Un giovane albero di nocciolo cresceva sulla sommità del colle, le rovine della casa erano state ricoperte dai rovi e le nuvole nascondevano il sole del tardo autunno. Quanti anni erano passati? Sebastiano si mosse nel sonno, il calore del suo corpo era penosamente piacevole contro il proprio. Veglia e sogno si mescolarono. La voce del Maestro le ordinò di uscire dal letto dopo il sesso e di andarsene. Era freddo mentre camminava nuda nella grande casa fino alla propria camera. Spinse la schiena contro la pelle calda del petto alle sue spalle. Non era quello del Maestro. Cos'era quel tepore? I raggi del sole bucarono le nuvole. La bambina protese il suo unico braccio sulla punta del suo unico piede verso le nocciole dei rami più bassi. La guardò incuriosita, non era la bambina dai capelli neri che da sempre popolava i suoi sogni. Era lei quando il Maestro l'aveva trovata. Lui era alle sue spalle, non poteva vederlo ma sapeva che c'era. La bambina si protese in avanti, perse l'equilibrio, le mani alle sue spalle anziché sostenerla la spinsero. Cadde.

«Mi hai tradito» dissero assieme la voce del Maestro e quella di Sebastiano.

Era caduta in una buca, una fossa, stesa tra decine di corpi. Cadaveri smembrati, coperti di fuliggine, abbandonati.

«No!» avrebbe voluto urlare a entrambi, ma la sua bocca non si mosse, restò spalancata mentre una mosca ci passeggiava sopra. Colma d'orrore li guardò, entrambi immobili, intenti a fissarla dall'alto.

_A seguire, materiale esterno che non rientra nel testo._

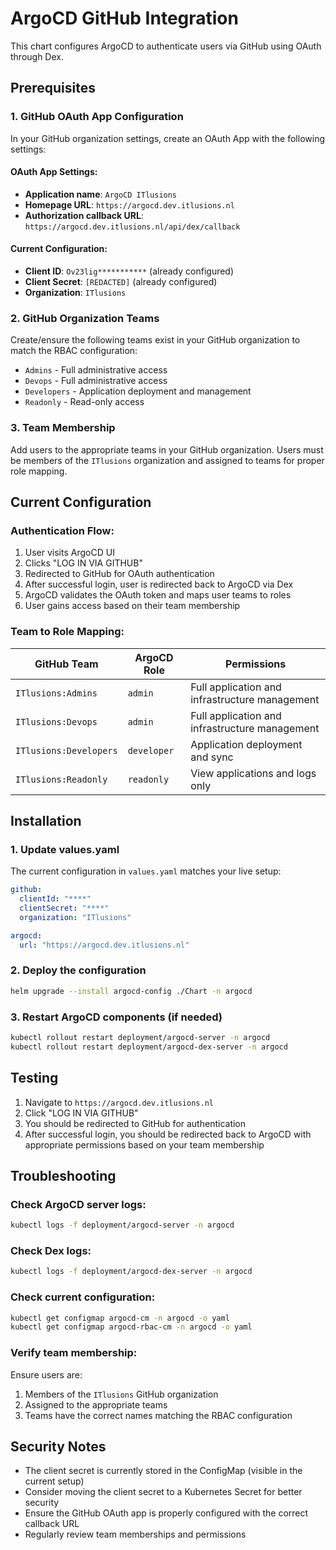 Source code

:# ArgoCD GitHub Integration

This chart configures ArgoCD to authenticate users via GitHub using OAuth through Dex.

## Prerequisites

### 1. GitHub OAuth App Configuration

In your GitHub organization settings, create an OAuth App with the following settings:

#### OAuth App Settings:
- **Application name**: `ArgoCD ITlusions`
- **Homepage URL**: `https://argocd.dev.itlusions.nl`
- **Authorization callback URL**: `https://argocd.dev.itlusions.nl/api/dex/callback`

#### Current Configuration:
- **Client ID**: `Ov23lig***********` (already configured)
- **Client Secret**: `[REDACTED]` (already configured)
- **Organization**: `ITlusions`

### 2. GitHub Organization Teams

Create/ensure the following teams exist in your GitHub organization to match the RBAC configuration:

- `Admins` - Full administrative access
- `Devops` - Full administrative access  
- `Developers` - Application deployment and management
- `Readonly` - Read-only access

### 3. Team Membership

Add users to the appropriate teams in your GitHub organization. Users must be members of the `ITlusions` organization and assigned to teams for proper role mapping.

## Current Configuration

### Authentication Flow:
1. User visits ArgoCD UI
2. Clicks "LOG IN VIA GITHUB"
3. Redirected to GitHub for OAuth authentication
4. After successful login, user is redirected back to ArgoCD via Dex
5. ArgoCD validates the OAuth token and maps user teams to roles
6. User gains access based on their team membership

### Team to Role Mapping:

| GitHub Team | ArgoCD Role | Permissions |
|-------------|-------------|-------------|
| `ITlusions:Admins` | `admin` | Full application and infrastructure management |
| `ITlusions:Devops` | `admin` | Full application and infrastructure management |
| `ITlusions:Developers` | `developer` | Application deployment and sync |
| `ITlusions:Readonly` | `readonly` | View applications and logs only |

## Installation

### 1. Update values.yaml

The current configuration in `values.yaml` matches your live setup:

```yaml
github:
  clientId: "****"
  clientSecret: "****"
  organization: "ITlusions"

argocd:
  url: "https://argocd.dev.itlusions.nl"
```

### 2. Deploy the configuration

```bash
helm upgrade --install argocd-config ./Chart -n argocd
```

### 3. Restart ArgoCD components (if needed)

```bash
kubectl rollout restart deployment/argocd-server -n argocd
kubectl rollout restart deployment/argocd-dex-server -n argocd
```

## Testing

1. Navigate to `https://argocd.dev.itlusions.nl`
2. Click "LOG IN VIA GITHUB" 
3. You should be redirected to GitHub for authentication
4. After successful login, you should be redirected back to ArgoCD with appropriate permissions based on your team membership

## Troubleshooting

### Check ArgoCD server logs:
```bash
kubectl logs -f deployment/argocd-server -n argocd
```

### Check Dex logs:
```bash
kubectl logs -f deployment/argocd-dex-server -n argocd
```

### Check current configuration:
```bash
kubectl get configmap argocd-cm -n argocd -o yaml
kubectl get configmap argocd-rbac-cm -n argocd -o yaml
```

### Verify team membership:
Ensure users are:
1. Members of the `ITlusions` GitHub organization
2. Assigned to the appropriate teams
3. Teams have the correct names matching the RBAC configuration

## Security Notes

- The client secret is currently stored in the ConfigMap (visible in the current setup)
- Consider moving the client secret to a Kubernetes Secret for better security
- Ensure the GitHub OAuth app is properly configured with the correct callback URL
- Regularly review team memberships and permissions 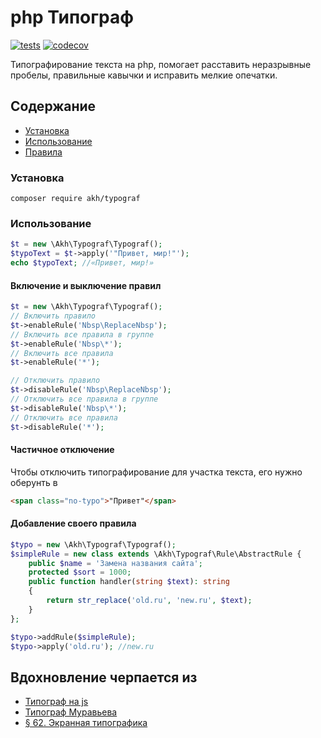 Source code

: # php Типограф
[![tests](https://github.com/akhx/typograf/actions/workflows/tests.yml/badge.svg)](https://github.com/akhx/typograf/actions/workflows/tests.yml)
[![codecov](https://codecov.io/gh/akhx/typograf/branch/master/graph/badge.svg)](https://codecov.io/gh/akhx/typograf)

Типографирование текста на&nbsp;php, помогает расставить неразрывные пробелы, правильные кавычки и&nbsp;исправить мелкие опечатки.

## Содержание
*   [Установка](#Установка)
*   [Использование](#Использование)
*   [Правила](docs/RULES.md)

### Установка

```shell
composer require akh/typograf
```

### Использование

```php
$t = new \Akh\Typograf\Typograf();
$typoText = $t->apply('"Привет, мир!"');
echo $typoText; //«Привет, мир!»
```

#### Включение и выключение правил

```php
$t = new \Akh\Typograf\Typograf();
// Включить правило
$t->enableRule('Nbsp\ReplaceNbsp');
// Включить все правила в группе 
$t->enableRule('Nbsp\*');
// Включить все правила
$t->enableRule('*');

// Отключить правило
$t->disableRule('Nbsp\ReplaceNbsp'); 
// Отключить все правила в группе
$t->disableRule('Nbsp\*'); 
// Отключить все правила
$t->disableRule('*'); 
```

#### Частичное отключение
Чтобы отключить типографирование для участка текста, его нужно оберунть&nbsp;в 
```html
<span class="no-typo">"Привет"</span>
```

#### Добавление своего правила
```php
$typo = new \Akh\Typograf\Typograf();
$simpleRule = new class extends \Akh\Typograf\Rule\AbstractRule {
    public $name = 'Замена названия сайта';
    protected $sort = 1000;
    public function handler(string $text): string
    {
        return str_replace('old.ru', 'new.ru', $text);
    }
};

$typo->addRule($simpleRule);
$typo->apply('old.ru'); //new.ru
```

## Вдохновление черпается из
*   [Типограф на js](https://github.com/typograf/typograf)
*   [Типограф Муравьева](https://github.com/emuravjev/mdash)
*   [§ 62. Экранная типографика](https://www.artlebedev.ru/kovodstvo/sections/62/) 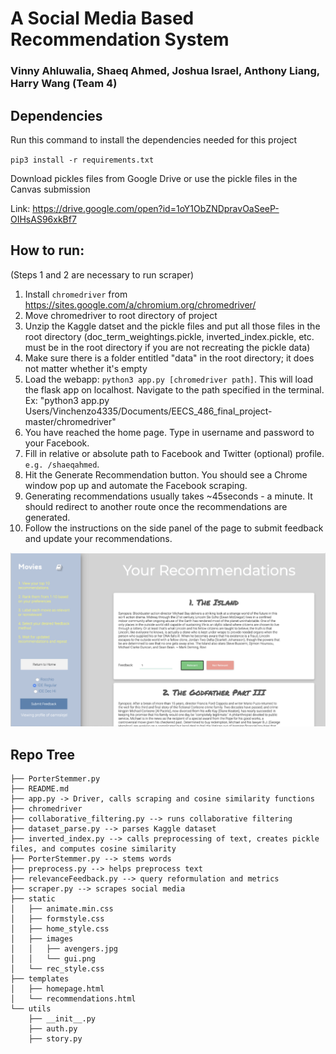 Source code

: # A Social Media Based Recommendation System
### Vinny Ahluwalia, Shaeq Ahmed, Joshua Israel, Anthony Liang, Harry Wang  (Team 4)

## Dependencies

Run this command to install the dependencies needed for this project

`pip3 install -r requirements.txt`

Download pickles files from Google Drive or use the pickle files in the Canvas submission

Link:
https://drive.google.com/open?id=1oY1ObZNDpravOaSeeP-OIHsAS96xkBf7

## How to run:

(Steps 1 and 2 are necessary to run scraper)
1. Install `chromedriver` from https://sites.google.com/a/chromium.org/chromedriver/
2. Move chromedriver to root directory of project
3. Unzip the Kaggle datset and the pickle files and put all those files in the root directory (doc_term_weightings.pickle, inverted_index.pickle, etc. must be in the root directory if you are not recreating the pickle data)
4. Make sure there is a folder entitled "data" in the root directory; it does not matter whether it's empty
5. Load the webapp: `python3 app.py [chromedriver path]`. This will load the flask app on localhost. Navigate to the path specified in the terminal.
      Ex: "python3 app.py Users/Vinchenzo4335/Documents/EECS_486_final_project-master/chromedriver"
6. You have reached the home page. Type in username and password to your Facebook.
7. Fill in relative or absolute path to Facebook and Twitter (optional) profile. `e.g. /shaeqahmed`.
8. Hit the Generate Recommendation button. You should see a Chrome window pop up and automate the Facebook scraping.
9. Generating recommendations usually takes ~45seconds - a minute. It should redirect to another route once the recommendations are generated.
10. Follow the instructions on the side panel of the page to submit feedback and update your recommendations.


![alt text](static/images/gui.png "GUI Picture")


## Repo Tree
```
├── PorterStemmer.py
├── README.md
├── app.py -> Driver, calls scraping and cosine similarity functions
├── chromedriver
├── collaborative_filtering.py --> runs collaborative filtering
├── dataset_parse.py --> parses Kaggle dataset
├── inverted_index.py --> calls preprocessing of text, creates pickle files, and computes cosine similarity
├── PorterStemmer.py --> stems words
├── preprocess.py --> helps preprocess text
├── relevanceFeedback.py --> query reformulation and metrics
├── scraper.py --> scrapes social media
├── static
│   ├── animate.min.css
│   ├── formstyle.css
│   ├── home_style.css
│   ├── images
│   │   ├── avengers.jpg
│   │   └── gui.png
│   └── rec_style.css
├── templates
│   ├── homepage.html
│   └── recommendations.html
└── utils
    ├── __init__.py
    ├── auth.py
    ├── story.py
```
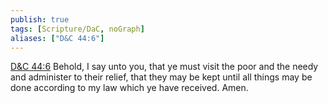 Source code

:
 ```yaml
---
publish: true
tags: [Scripture/DaC, noGraph]
aliases: ["D&C 44:6"]
---
```

[D&C 44:6](https://churchofjesuschrist.org/study/scriptures/dc-testament/dc/44?lang=eng&id=p6#p6) Behold, I say unto you, that ye must visit the poor and the needy and administer to their relief, that they may be kept until all things may be done according to my law which ye have received. Amen.





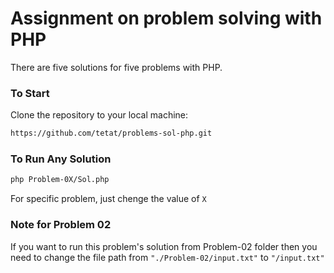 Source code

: # Assignment on problem solving with PHP

There are five solutions for five problems with PHP.

### To Start

Clone the repository to your local machine:

```bash
https://github.com/tetat/problems-sol-php.git
```

### To Run Any Solution

```bash
php Problem-0X/Sol.php
```

For specific problem, just chenge the value of `X`

### Note for Problem 02

If you want to run this problem's solution from Problem-02 folder then you need to change the file path from `"./Problem-02/input.txt"` to `"/input.txt"`
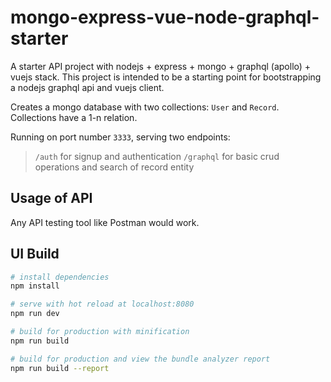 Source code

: # mongo-express-vue-node-graphql-starter

A starter API project with nodejs + express + mongo + graphql (apollo) + vuejs stack. This project is intended to be a starting point for bootstrapping a nodejs graphql api and vuejs client.

Creates a mongo database with two collections: `User` and `Record`. Collections have a 1-n relation.

Running on port number `3333`, serving two endpoints:
> `/auth` for signup and authentication
> `/graphql` for basic crud operations and search of record entity

## Usage of API

Any API testing tool like Postman would work.

## UI Build 

``` bash
# install dependencies
npm install

# serve with hot reload at localhost:8080
npm run dev

# build for production with minification
npm run build

# build for production and view the bundle analyzer report
npm run build --report
```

«I morti non devono giocare a fare i vivi» le disse crudele la bambina che era stata, in piedi sull'orlo della fossa in cui lei si trovava.

«I morti non si innamorano» disse la bambina dai capelli neri comparendo nel suo campo visivo, gettando nella fossa una manciata di terra che la colpì sul petto e in faccia. Incapace di muoversi vide se stessa bambina prendere una seconda manciata di terra e tirargliela addosso.

«Smettetela!» provò a gridare contro di loro, ma il suo corpo rimase completamente immobile e muto mentre altra terra le pioveva addosso.

Il Maestro diede a Sebastiano un grosso badile.

«Aspetta!» avrebbe voluto urlare, era certa che se Sebastiano l'avesse sentita si sarebbe fermato, ma non un solo fiato uscì dalla sua bocca. Il badile rovesciò una palata di terra nella buca, la sentì coprirle il ventre e pesare fredda su di lei.

«Non ho mai saputo nemmeno il tuo vero nome» disse triste Sebastiano mentre una palata di terra le copriva le gambe.

«Il tuo nome è Ka Rhana» disse il Maestro mentre una palata di terra la copriva il petto.

«No!» avrebbe voluto negare mentre la bambina che era stata la guardava con un'espressione triste.

«Il mio nome è Vania!» avrebbe voluto dire a Sebastiano mentre una palata di terra la precipitava nell'oscurità, riempiendole la bocca, azzittendola per sempre.